▶ [Problem details]: Copy the data that appears below exactly. Drop the pictures.
BEGIN Material for the task
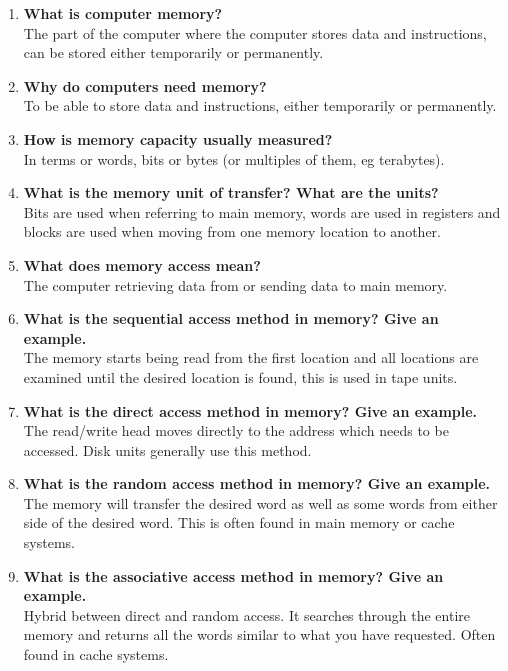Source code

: 
\begin{enumerate}
    \item \textbf{What is computer memory?}\\
    The part of the computer where the computer stores data and instructions, can be stored either temporarily or permanently.
    \item \textbf{Why do computers need memory?}\\
    To be able to store data and instructions, either temporarily or permanently.
    \item \textbf{How is memory capacity usually measured?}\\
    In terms or words, bits or bytes (or multiples of them, eg terabytes).
    \item \textbf{What is the memory unit of transfer? What are the units?}\\
    Bits are used when referring to main memory, words are used in registers and blocks are used when moving from one memory location to another.
    \item \textbf{What does memory access mean?}\\
    The computer retrieving data from or sending data to main memory. 
    \item \textbf{What is the sequential access method in memory? Give an example.}\\
    The memory starts being read from the first location and all locations are examined until the desired location is found, this is used in tape units.
    \item \textbf{What is the direct access method in memory? Give an example.}\\
    The read/write head moves directly to the address which needs to be accessed. Disk units generally use this method.
    \item \textbf{What is the random access method in memory? Give an example.}\\
    The memory will transfer the desired word as well as some words from either side of the desired word. This is often found in main memory or cache systems.
    \item \textbf{What is the associative access method in memory? Give an example.}\\
    Hybrid between direct and random access. It searches through the entire memory and returns all the words similar to what you have requested. Often found in cache systems.

\end{enumerate}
END Material for the task
▶ [Exercise answer]:
Source code

: 
\begin{enumerate}
    \item \textbf{What is computer memory?}\\
    The part of the computer where the computer stores data and instructions, can be stored either temporarily or permanently.
    \item \textbf{Why do computers need memory?}\\
    To be able to store data and instructions, either temporarily or permanently.
    \item \textbf{How is memory capacity usually measured?}\\
    In terms or words, bits or bytes (or multiples of them, eg terabytes).
    \item \textbf{What is the memory unit of transfer? What are the units?}\\
    Bits are used when referring to main memory, words are used in registers and blocks are used when moving from one memory location to another.
    \item \textbf{What does memory access mean?}\\
    The computer retrieving data from or sending data to main memory. 
    \item \textbf{What is the sequential access method in memory? Give an example.}\\
    The memory starts being read from the first location and all locations are examined until the desired location is found, this is used in tape units.
    \item \textbf{What is the direct access method in memory? Give an example.}\\
    The read/write head moves directly to the address which needs to be accessed. Disk units generally use this method.
    \item \textbf{What is the random access method in memory? Give an example.}\\
    The memory will transfer the desired word as well as some words from either side of the desired word. This is often found in main memory or cache systems.
    \item \textbf{What is the associative access method in memory? Give an example.}\\
    Hybrid between direct and random access. It searches through the entire memory and returns all the words similar to what you have requested. Often found in cache systems.

\end{enumerate}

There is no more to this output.